## Exercise
Could you filter the records below down to the lines that include the word "This"?

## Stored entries

──────────────────────────────

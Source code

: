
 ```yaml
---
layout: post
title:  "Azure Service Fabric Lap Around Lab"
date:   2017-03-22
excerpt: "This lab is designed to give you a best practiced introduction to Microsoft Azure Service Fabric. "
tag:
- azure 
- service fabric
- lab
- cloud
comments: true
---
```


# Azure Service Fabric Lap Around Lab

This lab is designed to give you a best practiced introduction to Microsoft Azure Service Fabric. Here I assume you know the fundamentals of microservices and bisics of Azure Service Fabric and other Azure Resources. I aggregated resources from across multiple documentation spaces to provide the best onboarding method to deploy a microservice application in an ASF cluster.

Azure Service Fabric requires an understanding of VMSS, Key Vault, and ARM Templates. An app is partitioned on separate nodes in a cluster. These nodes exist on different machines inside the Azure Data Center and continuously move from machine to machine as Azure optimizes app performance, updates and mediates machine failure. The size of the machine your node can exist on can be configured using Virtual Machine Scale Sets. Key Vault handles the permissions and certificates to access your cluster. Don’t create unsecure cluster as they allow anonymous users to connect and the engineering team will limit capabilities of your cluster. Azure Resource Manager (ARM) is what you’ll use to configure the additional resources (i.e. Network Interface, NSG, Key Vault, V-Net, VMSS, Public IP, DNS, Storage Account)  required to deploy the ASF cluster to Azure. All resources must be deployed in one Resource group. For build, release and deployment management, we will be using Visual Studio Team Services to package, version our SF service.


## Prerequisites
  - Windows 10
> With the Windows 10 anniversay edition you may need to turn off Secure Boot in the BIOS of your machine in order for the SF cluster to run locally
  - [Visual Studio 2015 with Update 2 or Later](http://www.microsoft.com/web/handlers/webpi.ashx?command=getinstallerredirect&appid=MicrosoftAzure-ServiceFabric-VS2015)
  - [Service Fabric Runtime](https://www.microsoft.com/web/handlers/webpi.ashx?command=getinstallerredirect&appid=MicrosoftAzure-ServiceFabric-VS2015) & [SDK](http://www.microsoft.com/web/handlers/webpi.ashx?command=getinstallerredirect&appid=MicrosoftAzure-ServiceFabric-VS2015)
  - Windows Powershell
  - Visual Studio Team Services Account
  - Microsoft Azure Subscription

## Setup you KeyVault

──────────────────────────────

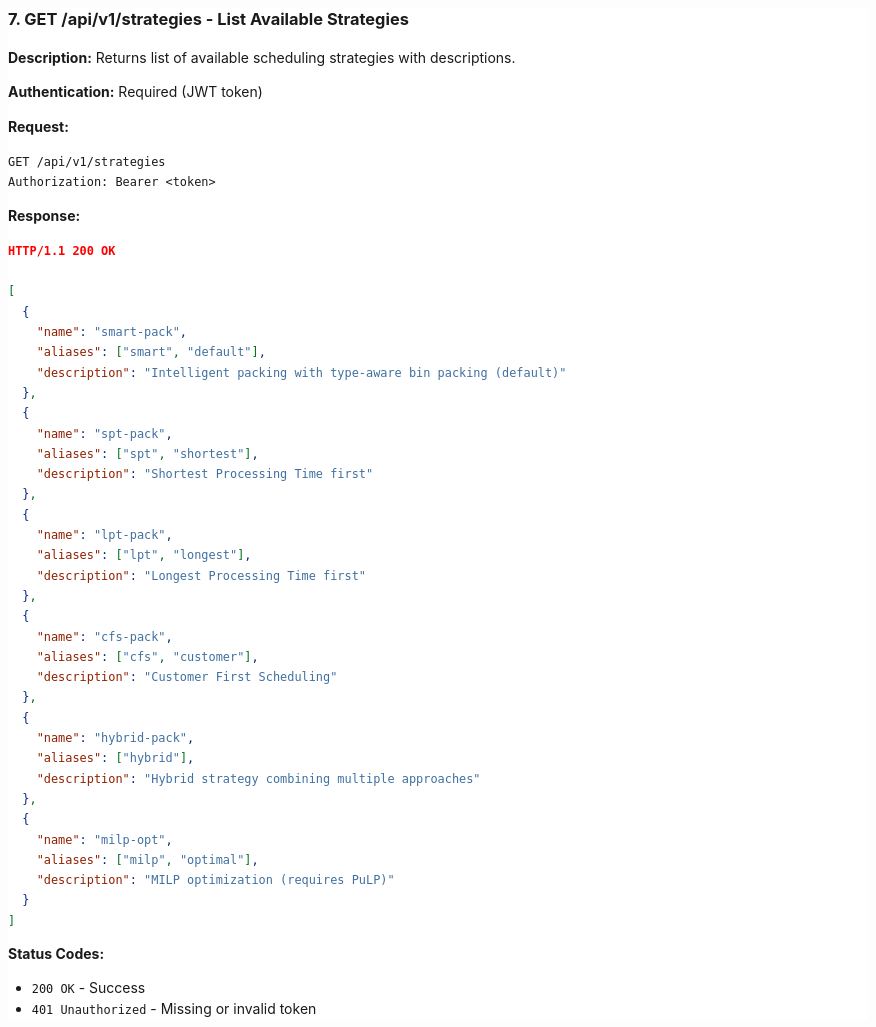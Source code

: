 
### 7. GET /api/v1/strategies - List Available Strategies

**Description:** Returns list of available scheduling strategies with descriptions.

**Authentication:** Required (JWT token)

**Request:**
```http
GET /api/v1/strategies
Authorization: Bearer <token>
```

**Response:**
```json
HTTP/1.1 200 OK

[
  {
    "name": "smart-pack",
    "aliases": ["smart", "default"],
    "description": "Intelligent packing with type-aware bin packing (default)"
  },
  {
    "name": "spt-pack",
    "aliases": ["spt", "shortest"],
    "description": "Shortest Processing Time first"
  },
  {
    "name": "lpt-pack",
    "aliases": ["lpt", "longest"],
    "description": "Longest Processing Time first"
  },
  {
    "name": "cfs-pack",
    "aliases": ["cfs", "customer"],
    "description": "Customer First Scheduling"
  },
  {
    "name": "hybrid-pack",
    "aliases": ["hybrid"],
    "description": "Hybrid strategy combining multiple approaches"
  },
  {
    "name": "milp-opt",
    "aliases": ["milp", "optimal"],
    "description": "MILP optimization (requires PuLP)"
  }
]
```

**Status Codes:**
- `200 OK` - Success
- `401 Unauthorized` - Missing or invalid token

──────────────────────────────

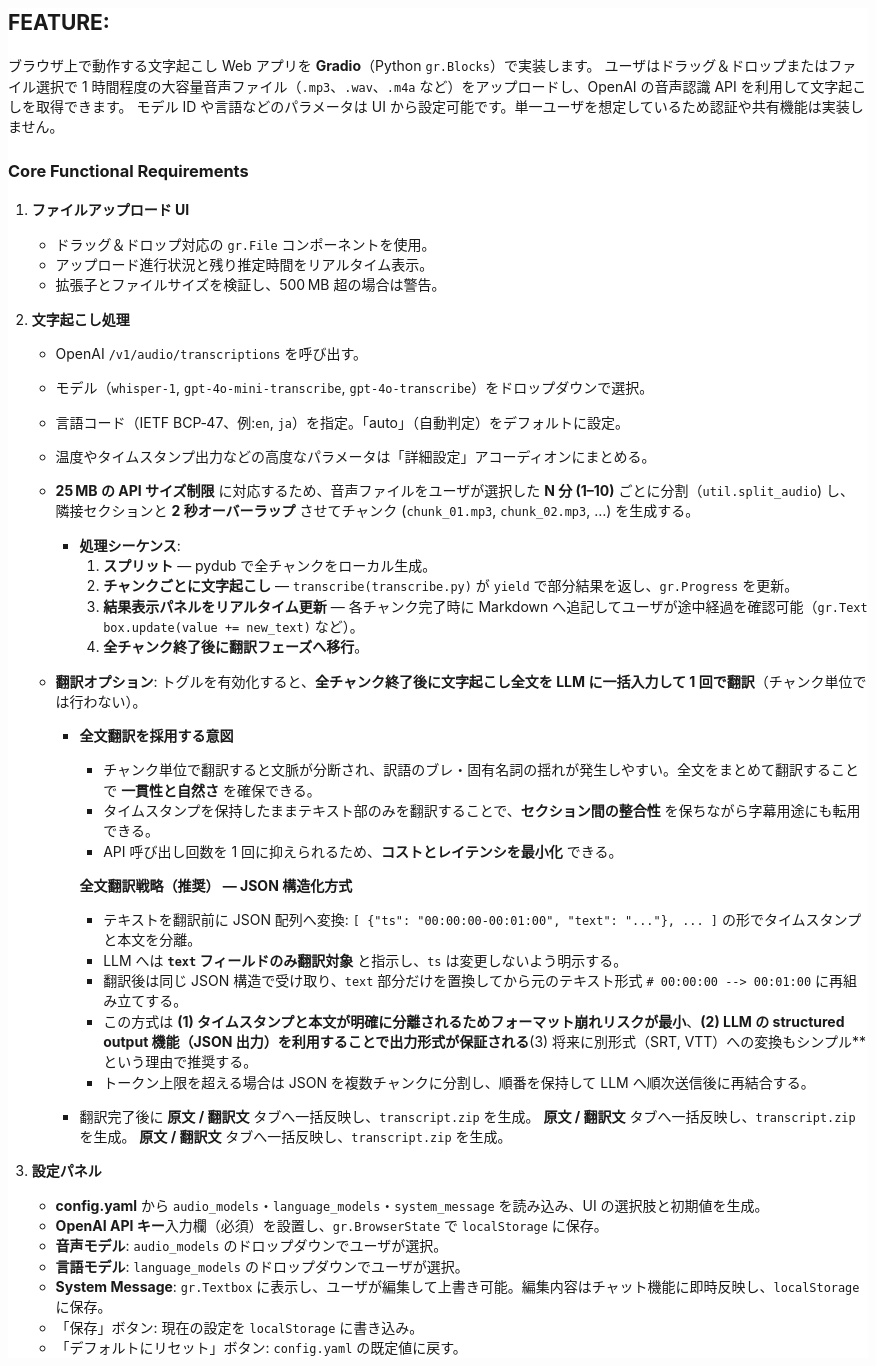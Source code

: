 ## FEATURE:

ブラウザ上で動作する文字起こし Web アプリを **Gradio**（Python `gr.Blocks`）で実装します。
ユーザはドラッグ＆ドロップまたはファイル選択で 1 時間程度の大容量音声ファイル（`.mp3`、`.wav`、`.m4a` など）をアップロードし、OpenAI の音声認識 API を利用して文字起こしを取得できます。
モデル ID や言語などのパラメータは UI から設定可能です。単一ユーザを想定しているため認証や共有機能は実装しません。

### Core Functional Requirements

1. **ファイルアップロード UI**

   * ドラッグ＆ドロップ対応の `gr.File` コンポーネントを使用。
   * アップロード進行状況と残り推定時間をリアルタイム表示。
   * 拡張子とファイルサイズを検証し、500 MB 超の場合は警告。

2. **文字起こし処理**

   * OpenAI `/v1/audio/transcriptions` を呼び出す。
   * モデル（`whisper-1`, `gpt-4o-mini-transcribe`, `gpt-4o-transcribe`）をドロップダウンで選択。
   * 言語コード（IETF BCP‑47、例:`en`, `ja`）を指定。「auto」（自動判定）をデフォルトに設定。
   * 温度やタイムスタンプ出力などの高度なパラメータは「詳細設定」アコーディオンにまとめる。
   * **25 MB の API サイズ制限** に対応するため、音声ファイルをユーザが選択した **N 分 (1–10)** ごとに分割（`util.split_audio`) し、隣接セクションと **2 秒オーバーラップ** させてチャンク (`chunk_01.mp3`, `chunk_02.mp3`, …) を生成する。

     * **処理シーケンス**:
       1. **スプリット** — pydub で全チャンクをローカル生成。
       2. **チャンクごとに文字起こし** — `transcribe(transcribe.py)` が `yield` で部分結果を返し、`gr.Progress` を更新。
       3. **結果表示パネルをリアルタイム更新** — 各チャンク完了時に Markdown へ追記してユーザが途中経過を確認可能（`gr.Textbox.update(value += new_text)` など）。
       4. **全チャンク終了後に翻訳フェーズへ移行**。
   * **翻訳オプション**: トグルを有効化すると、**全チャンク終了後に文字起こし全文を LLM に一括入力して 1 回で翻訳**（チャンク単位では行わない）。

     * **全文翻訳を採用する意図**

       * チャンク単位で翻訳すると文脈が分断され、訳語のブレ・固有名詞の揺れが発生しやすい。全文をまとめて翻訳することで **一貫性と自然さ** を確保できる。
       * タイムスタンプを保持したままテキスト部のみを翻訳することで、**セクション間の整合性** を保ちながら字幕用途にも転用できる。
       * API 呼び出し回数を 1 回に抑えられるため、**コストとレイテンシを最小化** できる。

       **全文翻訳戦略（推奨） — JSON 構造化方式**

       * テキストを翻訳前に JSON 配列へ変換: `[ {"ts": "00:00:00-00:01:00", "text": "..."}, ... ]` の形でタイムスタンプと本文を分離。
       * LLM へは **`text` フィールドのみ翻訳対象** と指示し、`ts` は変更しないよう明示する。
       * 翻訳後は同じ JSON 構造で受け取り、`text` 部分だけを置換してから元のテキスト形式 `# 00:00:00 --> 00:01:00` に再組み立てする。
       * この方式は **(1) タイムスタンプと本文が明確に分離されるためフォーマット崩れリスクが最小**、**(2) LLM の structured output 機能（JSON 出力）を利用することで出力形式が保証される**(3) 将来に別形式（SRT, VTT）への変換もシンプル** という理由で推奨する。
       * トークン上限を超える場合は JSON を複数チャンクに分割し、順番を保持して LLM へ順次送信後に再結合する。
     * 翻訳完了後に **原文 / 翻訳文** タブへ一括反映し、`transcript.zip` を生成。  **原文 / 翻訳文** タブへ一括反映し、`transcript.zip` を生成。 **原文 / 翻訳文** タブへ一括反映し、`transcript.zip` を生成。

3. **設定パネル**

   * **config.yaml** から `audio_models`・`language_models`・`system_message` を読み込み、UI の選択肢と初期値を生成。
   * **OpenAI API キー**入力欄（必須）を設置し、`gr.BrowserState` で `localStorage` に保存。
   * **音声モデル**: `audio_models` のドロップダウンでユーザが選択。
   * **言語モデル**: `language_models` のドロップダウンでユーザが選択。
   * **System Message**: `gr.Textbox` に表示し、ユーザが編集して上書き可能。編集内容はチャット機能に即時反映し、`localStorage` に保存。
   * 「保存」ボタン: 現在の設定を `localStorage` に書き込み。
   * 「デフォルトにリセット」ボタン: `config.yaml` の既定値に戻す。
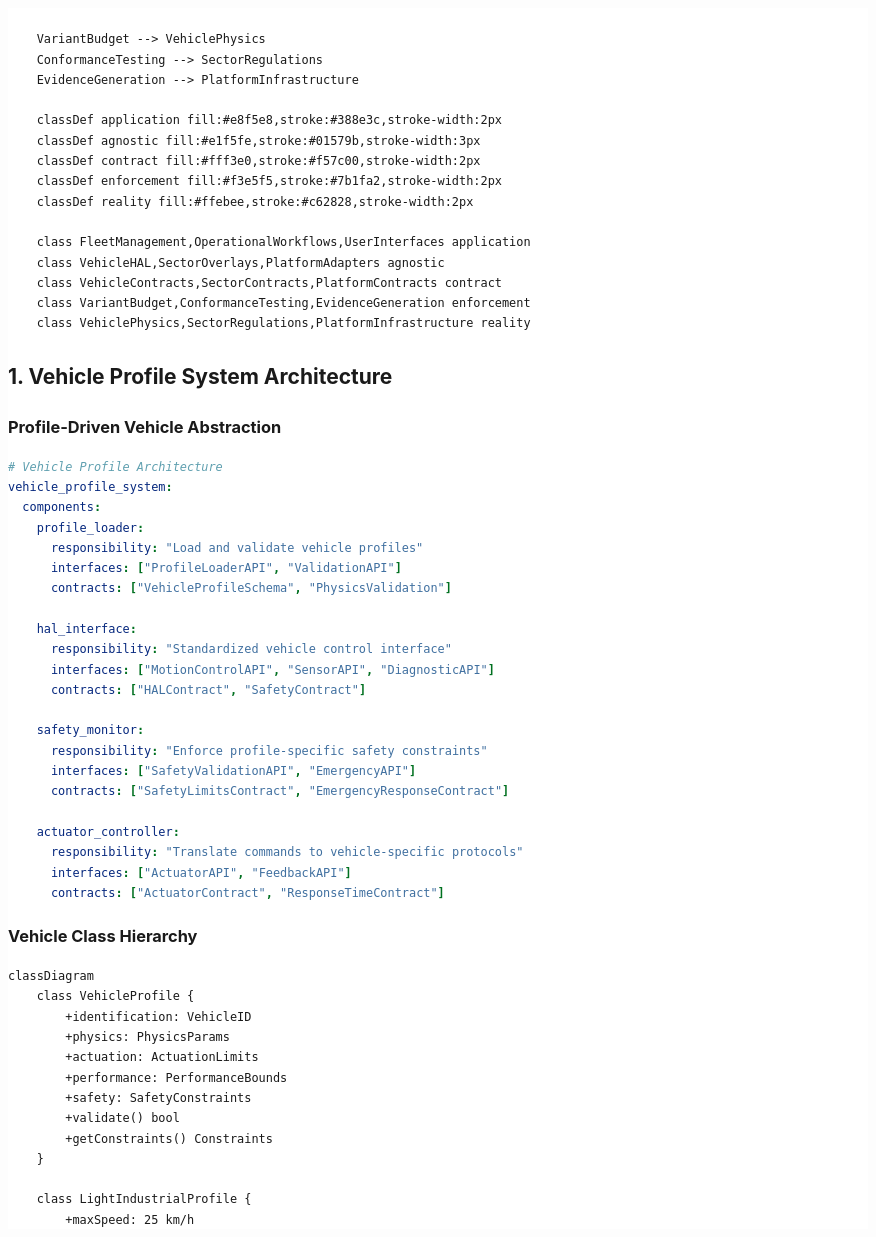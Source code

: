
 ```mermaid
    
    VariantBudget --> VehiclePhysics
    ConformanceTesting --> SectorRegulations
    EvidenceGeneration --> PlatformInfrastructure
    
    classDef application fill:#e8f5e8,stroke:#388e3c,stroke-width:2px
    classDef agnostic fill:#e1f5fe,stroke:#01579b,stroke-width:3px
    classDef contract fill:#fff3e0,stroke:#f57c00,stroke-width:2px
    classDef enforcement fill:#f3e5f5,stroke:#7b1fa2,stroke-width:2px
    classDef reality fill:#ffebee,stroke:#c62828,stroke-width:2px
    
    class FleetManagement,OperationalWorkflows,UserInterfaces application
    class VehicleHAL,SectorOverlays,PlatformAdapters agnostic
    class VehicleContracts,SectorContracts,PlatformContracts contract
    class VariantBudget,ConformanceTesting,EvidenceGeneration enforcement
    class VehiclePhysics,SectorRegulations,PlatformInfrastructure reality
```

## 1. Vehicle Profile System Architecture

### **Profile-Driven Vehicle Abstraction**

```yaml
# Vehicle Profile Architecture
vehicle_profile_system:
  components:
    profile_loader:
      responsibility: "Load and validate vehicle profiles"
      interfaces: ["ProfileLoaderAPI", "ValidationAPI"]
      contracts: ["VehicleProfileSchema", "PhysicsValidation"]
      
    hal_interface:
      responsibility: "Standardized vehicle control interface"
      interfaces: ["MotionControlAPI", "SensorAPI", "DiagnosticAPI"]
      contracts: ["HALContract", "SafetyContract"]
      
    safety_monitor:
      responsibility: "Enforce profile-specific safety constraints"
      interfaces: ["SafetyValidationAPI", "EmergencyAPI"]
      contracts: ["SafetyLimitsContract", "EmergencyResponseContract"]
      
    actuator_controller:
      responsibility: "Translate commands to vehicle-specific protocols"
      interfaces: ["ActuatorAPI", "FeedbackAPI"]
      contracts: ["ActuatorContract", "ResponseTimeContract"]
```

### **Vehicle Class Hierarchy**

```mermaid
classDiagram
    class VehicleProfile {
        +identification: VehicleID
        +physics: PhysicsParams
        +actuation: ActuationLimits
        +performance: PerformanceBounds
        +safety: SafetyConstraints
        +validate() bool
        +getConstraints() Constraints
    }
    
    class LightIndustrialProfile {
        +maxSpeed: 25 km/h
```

──────────────────────────────

## Answer area
excerpt: "This lab is designed to give you a best practiced introduction to Microsoft Azure Service Fabric. "
This lab is designed to give you a best practiced introduction to Microsoft Azure Service Fabric. Here I assume you know the fundamentals of microservices and bisics of Azure Service Fabric and other Azure Resources. I aggregated resources from across multiple documentation spaces to provide the best onboarding method to deploy a microservice application in an ASF cluster.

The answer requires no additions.